Elle ne comprit pas pourquoi sa voix la captivait, elle y détecta un
léger sentiment d’amertume. Une tonalité un peu rauque et grave, mais
assez féminine pour ne pas la confondre avec celle d’un homme, un
timbre qu’Émeline affectionnait particulièrement.
— Vous êtes venue ici en vacances ? insista Émeline.
— Non, j’avais simplement besoin de revoir cet endroit. Et vous ?

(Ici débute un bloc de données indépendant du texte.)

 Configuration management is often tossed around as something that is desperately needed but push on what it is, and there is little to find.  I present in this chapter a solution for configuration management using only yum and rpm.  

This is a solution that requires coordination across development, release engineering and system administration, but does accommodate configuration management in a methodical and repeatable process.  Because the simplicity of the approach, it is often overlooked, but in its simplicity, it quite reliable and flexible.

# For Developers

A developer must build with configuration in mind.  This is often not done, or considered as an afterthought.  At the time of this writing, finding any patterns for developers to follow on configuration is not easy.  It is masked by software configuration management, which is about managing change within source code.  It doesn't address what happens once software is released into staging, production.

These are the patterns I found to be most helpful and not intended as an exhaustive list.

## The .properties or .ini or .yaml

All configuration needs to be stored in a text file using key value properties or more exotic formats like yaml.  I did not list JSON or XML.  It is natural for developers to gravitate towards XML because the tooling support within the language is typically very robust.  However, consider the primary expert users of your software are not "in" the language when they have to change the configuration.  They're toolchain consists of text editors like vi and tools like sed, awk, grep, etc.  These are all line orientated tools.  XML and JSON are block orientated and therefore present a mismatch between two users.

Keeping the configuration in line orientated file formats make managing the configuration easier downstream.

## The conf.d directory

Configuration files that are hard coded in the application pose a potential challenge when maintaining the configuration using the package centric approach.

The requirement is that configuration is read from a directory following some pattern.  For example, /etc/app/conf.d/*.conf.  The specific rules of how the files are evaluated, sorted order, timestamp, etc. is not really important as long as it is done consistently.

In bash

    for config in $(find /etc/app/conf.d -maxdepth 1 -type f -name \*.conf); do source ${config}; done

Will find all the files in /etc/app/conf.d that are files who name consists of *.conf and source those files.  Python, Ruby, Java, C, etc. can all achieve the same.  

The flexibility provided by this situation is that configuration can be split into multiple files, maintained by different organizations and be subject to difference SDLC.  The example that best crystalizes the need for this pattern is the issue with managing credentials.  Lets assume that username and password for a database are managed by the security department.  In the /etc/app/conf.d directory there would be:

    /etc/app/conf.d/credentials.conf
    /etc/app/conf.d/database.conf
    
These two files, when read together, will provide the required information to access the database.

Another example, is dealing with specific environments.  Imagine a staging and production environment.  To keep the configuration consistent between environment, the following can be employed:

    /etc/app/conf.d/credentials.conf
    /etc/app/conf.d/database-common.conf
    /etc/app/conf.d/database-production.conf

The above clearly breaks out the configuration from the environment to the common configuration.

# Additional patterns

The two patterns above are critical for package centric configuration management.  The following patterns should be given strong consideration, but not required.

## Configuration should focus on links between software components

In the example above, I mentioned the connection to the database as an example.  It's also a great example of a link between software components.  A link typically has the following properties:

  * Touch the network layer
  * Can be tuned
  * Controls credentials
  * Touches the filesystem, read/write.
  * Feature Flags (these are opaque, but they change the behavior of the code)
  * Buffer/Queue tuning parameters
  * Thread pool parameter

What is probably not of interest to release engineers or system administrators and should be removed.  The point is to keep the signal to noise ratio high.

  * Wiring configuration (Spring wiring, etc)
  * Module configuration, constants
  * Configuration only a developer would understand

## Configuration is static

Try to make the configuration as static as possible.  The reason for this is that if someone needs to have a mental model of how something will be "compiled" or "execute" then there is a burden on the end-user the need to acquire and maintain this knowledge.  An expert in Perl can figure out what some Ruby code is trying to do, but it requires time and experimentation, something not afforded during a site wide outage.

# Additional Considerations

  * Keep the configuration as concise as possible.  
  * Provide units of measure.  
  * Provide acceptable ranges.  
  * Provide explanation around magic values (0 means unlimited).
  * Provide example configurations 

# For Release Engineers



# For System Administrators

— Je suis ici pour le tournage d’un film, enfin… à Paris. Nous passons deux jours à Wimereux avant de nous y rendre. Mon compagnon
voulait voir cet endroit, un de ses amis lui en avait fait l’éloge.
— Actrice, murmura Anna en la dévisageant.
Anna avança sa main et repoussa quelques mèches de cheveux
lui barrant le visage, elle frôla sa joue et Émeline frissonna sous le
contact de ses doigts. Anna fronça légèrement les sourcils et esquissa
un sourire.
— Vous avez des yeux magnifiques, lui dit-elle d’une voix douce.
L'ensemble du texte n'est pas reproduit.